A hydrogen bus pilot powered by gas made in St Helens is one of a raft of projects designed to achieve net zero carbon emissions by 2040.
A climate emergency was declared by Liverpool City Region Metro Mayor Steve Rotheram at the combined authority’s annual meeting in May.
On Friday, council leaders discussed the progress of a range of measures and initiatives aimed at reducing the city region’s carbon and climate impacts.
Coun Gillian Wood, deputy portfolio holder for low carbon and renewable energy, said the combined authority has made “lots of good progress” in tackling climate change and improving air quality since 2017.
But Coun Wood stressed that it cannot be “business as usual”, saying “fundamental changes” are needed to reach net zero carbon target by 2040.
One of the initiatives in the pipeline is the Hydrogen Bus Project, which will see the creation of a new hydrogen refuelling station at the BOC plant in St Helens.
The project will potentially see up to 25 hydrogen–powered buses on the streets of the city region, emitting nothing but water from the exhaust pipe.
The new hydrogen refuelling station will initially deliver 500kg of hydrogen every day.
Funding for the Hydrogen Bus Project came following a successful £6.4 million bid to the government’s office for low emission vehicles.
Council chiefs hope the project will help the city region’s plans to improve air quality and work towards a net zero carbon economy by 2040, ten years sooner than the government’s own 2050 target.
It is also hoped that the project will demonstrate the commercial viability of a model that installs refuellers for high-use fleets to develop a network for future use by passenger cars and other vehicles.
The first hydrogen bus trial is expected to take place in 2020, subject to agreement with the Bus Alliance.
If the trials go ahead as planned, Liverpool City Region will be the first place in the North of England to trial hydrogen buses.
The pilot is just one of a number of climate initiatives, including the Mersey Tidal Power project, being undertaken within the city region.
An air quality task force has also been established to support the collective actions of all six local authorities in the city region to improve air quality.
Mr Rotheram said the city region is “leading the way” on environmental issues.
He said: “We are ahead of the targets that have been set with regards to the government’s 2050 (target).
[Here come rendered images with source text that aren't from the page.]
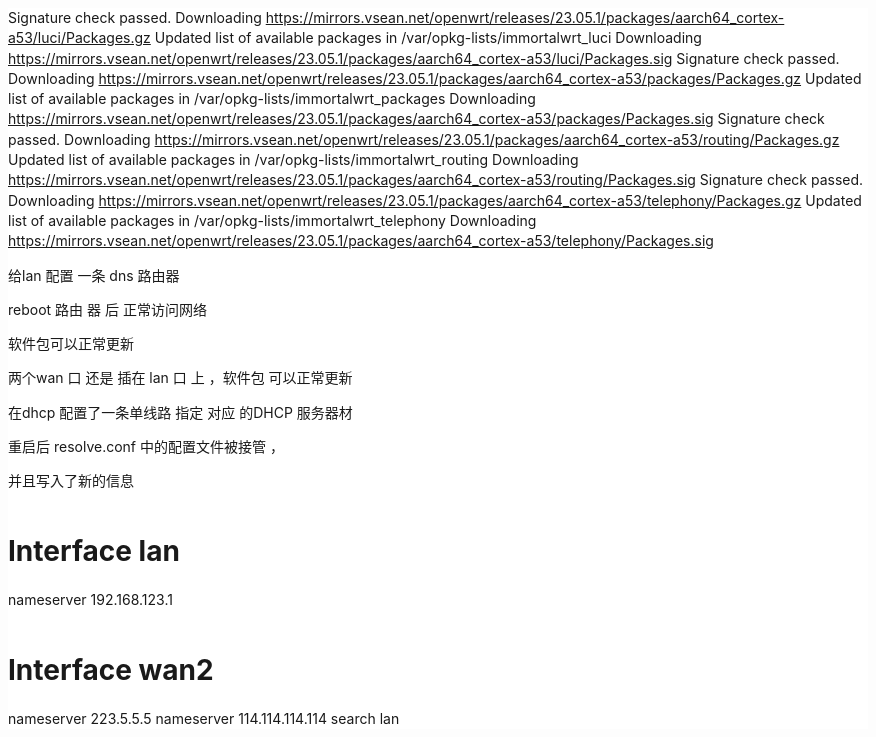 Signature check passed.
Downloading https://mirrors.vsean.net/openwrt/releases/23.05.1/packages/aarch64_cortex-a53/luci/Packages.gz
Updated list of available packages in /var/opkg-lists/immortalwrt_luci
Downloading https://mirrors.vsean.net/openwrt/releases/23.05.1/packages/aarch64_cortex-a53/luci/Packages.sig
Signature check passed.
Downloading https://mirrors.vsean.net/openwrt/releases/23.05.1/packages/aarch64_cortex-a53/packages/Packages.gz
Updated list of available packages in /var/opkg-lists/immortalwrt_packages
Downloading https://mirrors.vsean.net/openwrt/releases/23.05.1/packages/aarch64_cortex-a53/packages/Packages.sig
Signature check passed.
Downloading https://mirrors.vsean.net/openwrt/releases/23.05.1/packages/aarch64_cortex-a53/routing/Packages.gz
Updated list of available packages in /var/opkg-lists/immortalwrt_routing
Downloading https://mirrors.vsean.net/openwrt/releases/23.05.1/packages/aarch64_cortex-a53/routing/Packages.sig
Signature check passed.
Downloading https://mirrors.vsean.net/openwrt/releases/23.05.1/packages/aarch64_cortex-a53/telephony/Packages.gz
Updated list of available packages in /var/opkg-lists/immortalwrt_telephony
Downloading https://mirrors.vsean.net/openwrt/releases/23.05.1/packages/aarch64_cortex-a53/telephony/Packages.sig



给lan 配置 一条 dns 路由器 

reboot 路由 器 后 正常访问网络 

软件包可以正常更新 



两个wan 口 还是 插在 lan 口 上 ，软件包 可以正常更新 





在dhcp 配置了一条单线路  指定 对应 的DHCP 服务器材



重启后 resolve.conf 中的配置文件被接管 ，

并且写入了新的信息



# Interface lan

nameserver 192.168.123.1

# Interface wan2

nameserver 223.5.5.5
nameserver 114.114.114.114
search lan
We’re a full decade ahead.
“It’s something we should be singing from the hilltops really.
“We are leading the way on many of these environmental issues and it’s really important because it is a climate emergency.”
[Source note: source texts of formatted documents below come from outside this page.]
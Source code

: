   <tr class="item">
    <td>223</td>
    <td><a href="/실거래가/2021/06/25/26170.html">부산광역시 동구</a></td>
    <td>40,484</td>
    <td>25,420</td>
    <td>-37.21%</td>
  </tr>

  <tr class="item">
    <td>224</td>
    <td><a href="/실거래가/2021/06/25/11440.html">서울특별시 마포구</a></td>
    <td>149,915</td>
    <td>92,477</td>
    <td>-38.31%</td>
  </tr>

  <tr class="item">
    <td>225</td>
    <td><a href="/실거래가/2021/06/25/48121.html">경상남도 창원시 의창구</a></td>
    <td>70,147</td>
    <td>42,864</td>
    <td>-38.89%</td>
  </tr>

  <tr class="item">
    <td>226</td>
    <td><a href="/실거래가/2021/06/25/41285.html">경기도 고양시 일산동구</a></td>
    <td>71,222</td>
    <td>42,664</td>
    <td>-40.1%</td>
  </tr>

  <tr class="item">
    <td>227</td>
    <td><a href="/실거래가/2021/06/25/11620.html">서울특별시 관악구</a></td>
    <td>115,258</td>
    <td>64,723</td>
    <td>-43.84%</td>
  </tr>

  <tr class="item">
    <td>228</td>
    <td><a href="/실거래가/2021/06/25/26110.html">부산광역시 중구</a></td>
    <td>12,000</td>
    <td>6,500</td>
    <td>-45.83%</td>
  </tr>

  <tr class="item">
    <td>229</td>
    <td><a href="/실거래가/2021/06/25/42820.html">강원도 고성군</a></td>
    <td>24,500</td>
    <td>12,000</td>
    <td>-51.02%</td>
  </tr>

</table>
Kate Davies, 17, a representative from Youth Strike for Climate Change Liverpool, was invited to talk to council chiefs about the climate crisis.
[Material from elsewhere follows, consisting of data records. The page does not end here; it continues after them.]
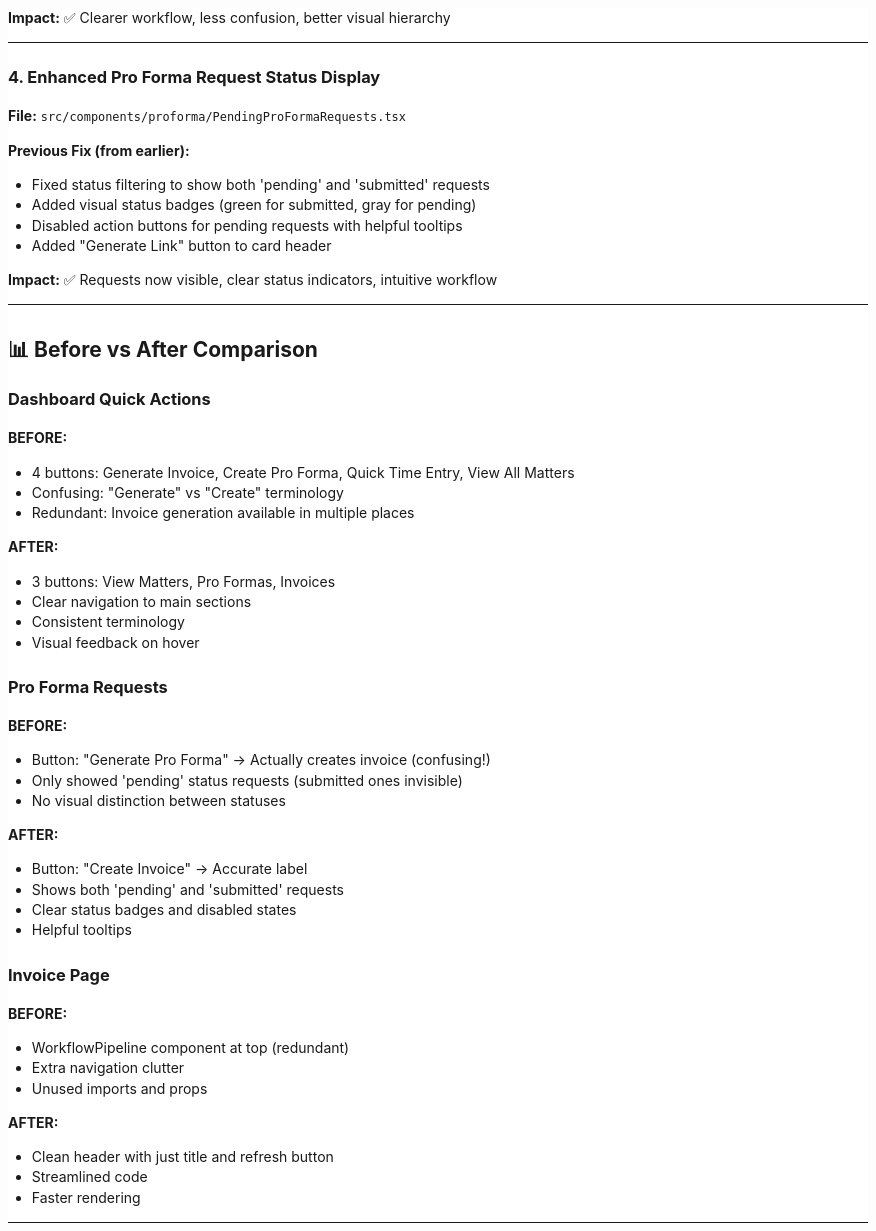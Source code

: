 **Impact:** ✅ Clearer workflow, less confusion, better visual hierarchy

---

### 4. **Enhanced Pro Forma Request Status Display**
**File:** `src/components/proforma/PendingProFormaRequests.tsx`

**Previous Fix (from earlier):**
- Fixed status filtering to show both 'pending' and 'submitted' requests
- Added visual status badges (green for submitted, gray for pending)
- Disabled action buttons for pending requests with helpful tooltips
- Added "Generate Link" button to card header

**Impact:** ✅ Requests now visible, clear status indicators, intuitive workflow

---

## 📊 Before vs After Comparison

### Dashboard Quick Actions
**BEFORE:**
- 4 buttons: Generate Invoice, Create Pro Forma, Quick Time Entry, View All Matters
- Confusing: "Generate" vs "Create" terminology
- Redundant: Invoice generation available in multiple places

**AFTER:**
- 3 buttons: View Matters, Pro Formas, Invoices
- Clear navigation to main sections
- Consistent terminology
- Visual feedback on hover

### Pro Forma Requests
**BEFORE:**
- Button: "Generate Pro Forma" → Actually creates invoice (confusing!)
- Only showed 'pending' status requests (submitted ones invisible)
- No visual distinction between statuses

**AFTER:**
- Button: "Create Invoice" → Accurate label
- Shows both 'pending' and 'submitted' requests
- Clear status badges and disabled states
- Helpful tooltips

### Invoice Page
**BEFORE:**
- WorkflowPipeline component at top (redundant)
- Extra navigation clutter
- Unused imports and props

**AFTER:**
- Clean header with just title and refresh button
- Streamlined code
- Faster rendering

---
Ms Davies described the crisis as “terrifying and deadly” and welcomed the decision by the Metro Mayor to declare a climate emergency.
“Declaring a climate emergency means we join the ranks of hundreds of other councils who have declared that they will be fighting back against the crisis,” she said.
“We’re publicly announcing our desire to fight for our futures and the future of every single person in this city.”
Members noted the progress made on tackling climate change and air quality to date and agreed to progress to the next stage of developing a climate action plan by December 2019.